The following figure shows the I/O address space.
6.3.4. Issuing Read and Write Transactions to the Application Layer
The Root Port Application Layer issues read and write transactions by calling one of the ebfm_bar procedures in altpcietb_g3bfm_rdwr.v. The procedures and functions listed below are available in the Verilog HDL include file altpcietb_g3bfm_rdwr.v. The complete list of available procedures and functions is as follows:
- ebfm_barwr: writes data from BFM shared memory to an offset from a specific Endpoint BAR. This procedure returns as soon as the request has been passed to the VC interface module for transmission.

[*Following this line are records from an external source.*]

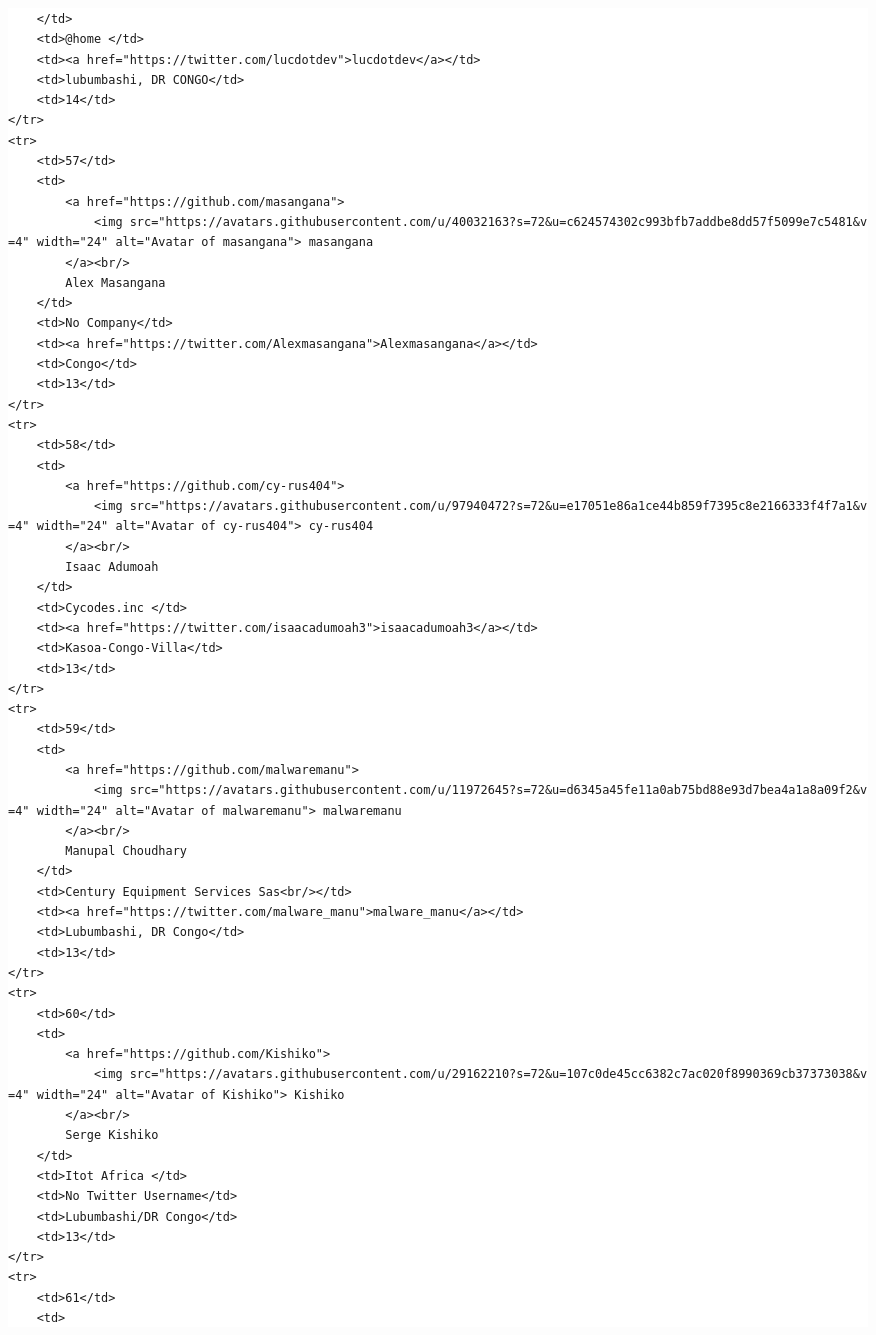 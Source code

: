		</td>
		<td>@home </td>
		<td><a href="https://twitter.com/lucdotdev">lucdotdev</a></td>
		<td>lubumbashi, DR CONGO</td>
		<td>14</td>
	</tr>
	<tr>
		<td>57</td>
		<td>
			<a href="https://github.com/masangana">
				<img src="https://avatars.githubusercontent.com/u/40032163?s=72&u=c624574302c993bfb7addbe8dd57f5099e7c5481&v=4" width="24" alt="Avatar of masangana"> masangana
			</a><br/>
			Alex Masangana
		</td>
		<td>No Company</td>
		<td><a href="https://twitter.com/Alexmasangana">Alexmasangana</a></td>
		<td>Congo</td>
		<td>13</td>
	</tr>
	<tr>
		<td>58</td>
		<td>
			<a href="https://github.com/cy-rus404">
				<img src="https://avatars.githubusercontent.com/u/97940472?s=72&u=e17051e86a1ce44b859f7395c8e2166333f4f7a1&v=4" width="24" alt="Avatar of cy-rus404"> cy-rus404
			</a><br/>
			Isaac Adumoah
		</td>
		<td>Cycodes.inc </td>
		<td><a href="https://twitter.com/isaacadumoah3">isaacadumoah3</a></td>
		<td>Kasoa-Congo-Villa</td>
		<td>13</td>
	</tr>
	<tr>
		<td>59</td>
		<td>
			<a href="https://github.com/malwaremanu">
				<img src="https://avatars.githubusercontent.com/u/11972645?s=72&u=d6345a45fe11a0ab75bd88e93d7bea4a1a8a09f2&v=4" width="24" alt="Avatar of malwaremanu"> malwaremanu
			</a><br/>
			Manupal Choudhary
		</td>
		<td>Century Equipment Services Sas<br/></td>
		<td><a href="https://twitter.com/malware_manu">malware_manu</a></td>
		<td>Lubumbashi, DR Congo</td>
		<td>13</td>
	</tr>
	<tr>
		<td>60</td>
		<td>
			<a href="https://github.com/Kishiko">
				<img src="https://avatars.githubusercontent.com/u/29162210?s=72&u=107c0de45cc6382c7ac020f8990369cb37373038&v=4" width="24" alt="Avatar of Kishiko"> Kishiko
			</a><br/>
			Serge Kishiko
		</td>
		<td>Itot Africa </td>
		<td>No Twitter Username</td>
		<td>Lubumbashi/DR Congo</td>
		<td>13</td>
	</tr>
	<tr>
		<td>61</td>
		<td>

- ebfm_barwr_imm: writes a maximum of four bytes of immediate data (passed in a procedure call) to an offset from a specific Endpoint BAR. This procedure returns as soon as the request has been passed to the VC interface module for transmission.
- ebfm_barrd_wait: reads data from an offset of a specific Endpoint BAR and stores it in BFM shared memory. This procedure blocks waiting for the completion data to be returned before returning control to the caller.
- ebfm_barrd_nowt: reads data from an offset of a specific Endpoint BAR and stores it in the BFM shared memory. This procedure returns as soon as the request has been passed to the VC interface module for transmission, allowing subsequent reads to be issued in the interim.
These routines take as parameters a BAR number to access the memory space and the BFM shared memory address of the bar_table data structure that was set up by the ebfm_cfg_rp_ep procedure. (Refer to Configuration of Root Port and Endpoint.) Using these parameters simplifies the BFM test driver routines that access an offset from a specific BAR and eliminates calculating the addresses assigned to the specified BAR.
The Root Port BFM does not support accesses to Endpoint I/O space BARs.
6.4. BFM Procedures and Functions
The BFM includes procedures, functions, and tasks to drive Endpoint application testing. It also includes procedures to run the chaining DMA design example.
The BFM read and write procedures read and write data to BFM shared memory, Endpoint BARs, and specified configuration registers. The procedures and functions are available in the Verilog HDL. These procedures and functions support issuing memory and configuration transactions on the PCI Express link.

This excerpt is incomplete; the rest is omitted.